(TASK OBJECTIVE):
Every record below should be printed exactly, except for the pictures.

[[ SOURCE DATA, beginning ]]

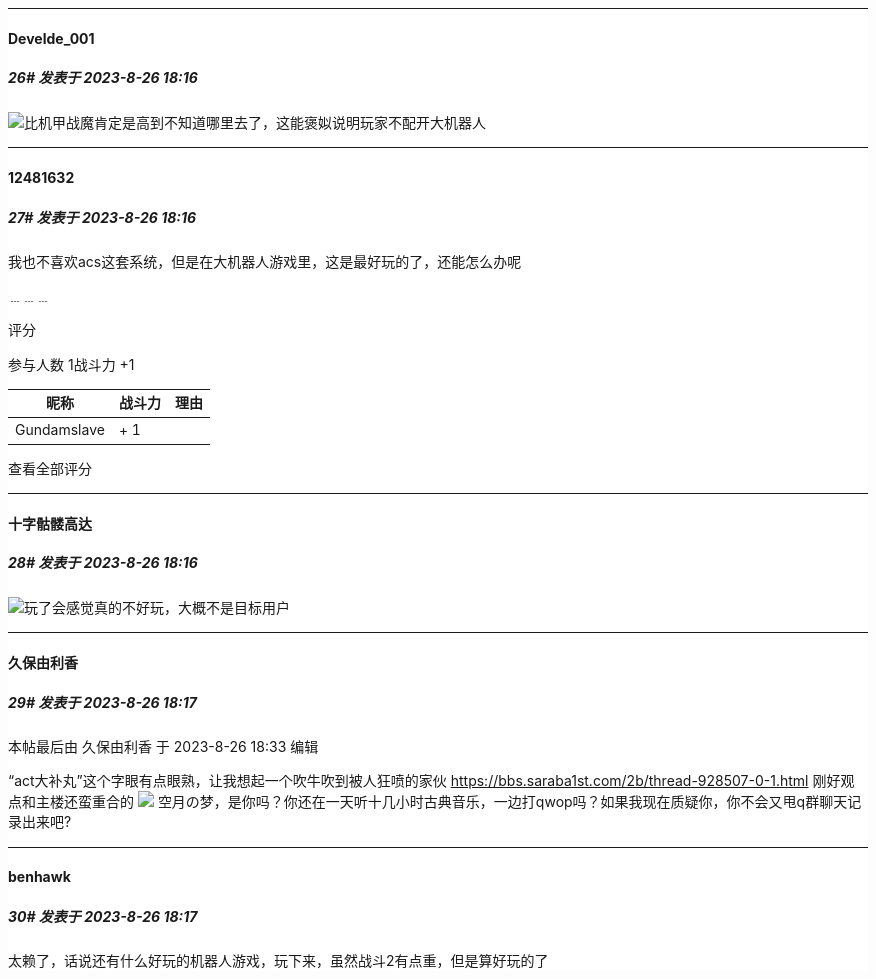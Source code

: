 *****

####  Develde_001  
##### 26#       发表于 2023-8-26 18:16

<img src="https://static.saraba1st.com/image/smiley/face2017/015.png" referrerpolicy="no-referrer">比机甲战魔肯定是高到不知道哪里去了，这能褒姒说明玩家不配开大机器人

*****

####  12481632  
##### 27#       发表于 2023-8-26 18:16

我也不喜欢acs这套系统，但是在大机器人游戏里，这是最好玩的了，还能怎么办呢

﹍﹍﹍

评分

 参与人数 1战斗力 +1

|昵称|战斗力|理由|
|----|---|---|
| Gundamslave| + 1||

查看全部评分

*****

####  十字骷髅高达  
##### 28#       发表于 2023-8-26 18:16

<img src="https://static.saraba1st.com/image/smiley/face2017/067.png" referrerpolicy="no-referrer">玩了会感觉真的不好玩，大概不是目标用户

*****

####  久保由利香  
##### 29#       发表于 2023-8-26 18:17

 本帖最后由 久保由利香 于 2023-8-26 18:33 编辑 

“act大补丸”这个字眼有点眼熟，让我想起一个吹牛吹到被人狂喷的家伙
https://bbs.saraba1st.com/2b/thread-928507-0-1.html
刚好观点和主楼还蛮重合的
<img src="https://p.sda1.dev/12/35c6a12b141711330fcb498b3f4ee403/CMP_20230826183220735.jpg" referrerpolicy="no-referrer">
空月の梦，是你吗？你还在一天听十几小时古典音乐，一边打qwop吗？如果我现在质疑你，你不会又甩q群聊天记录出来吧?

*****

####  benhawk  
##### 30#       发表于 2023-8-26 18:17

太赖了，话说还有什么好玩的机器人游戏，玩下来，虽然战斗2有点重，但是算好玩的了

[[ SOURCE DATA, end ]]

(RESULT):
Source code

: *****

####  Develde_001  
##### 26#       发表于 2023-8-26 18:16

<img src="https://static.saraba1st.com/image/smiley/face2017/015.png" referrerpolicy="no-referrer">比机甲战魔肯定是高到不知道哪里去了，这能褒姒说明玩家不配开大机器人

*****

####  12481632  
##### 27#       发表于 2023-8-26 18:16

我也不喜欢acs这套系统，但是在大机器人游戏里，这是最好玩的了，还能怎么办呢

﹍﹍﹍

评分

 参与人数 1战斗力 +1

|昵称|战斗力|理由|
|----|---|---|
| Gundamslave| + 1||

查看全部评分

*****

####  十字骷髅高达  
##### 28#       发表于 2023-8-26 18:16

<img src="https://static.saraba1st.com/image/smiley/face2017/067.png" referrerpolicy="no-referrer">玩了会感觉真的不好玩，大概不是目标用户

*****

####  久保由利香  
##### 29#       发表于 2023-8-26 18:17

 本帖最后由 久保由利香 于 2023-8-26 18:33 编辑 

“act大补丸”这个字眼有点眼熟，让我想起一个吹牛吹到被人狂喷的家伙
https://bbs.saraba1st.com/2b/thread-928507-0-1.html
刚好观点和主楼还蛮重合的
<img src="https://p.sda1.dev/12/35c6a12b141711330fcb498b3f4ee403/CMP_20230826183220735.jpg" referrerpolicy="no-referrer">
空月の梦，是你吗？你还在一天听十几小时古典音乐，一边打qwop吗？如果我现在质疑你，你不会又甩q群聊天记录出来吧?

*****

####  benhawk  
##### 30#       发表于 2023-8-26 18:17

太赖了，话说还有什么好玩的机器人游戏，玩下来，虽然战斗2有点重，但是算好玩的了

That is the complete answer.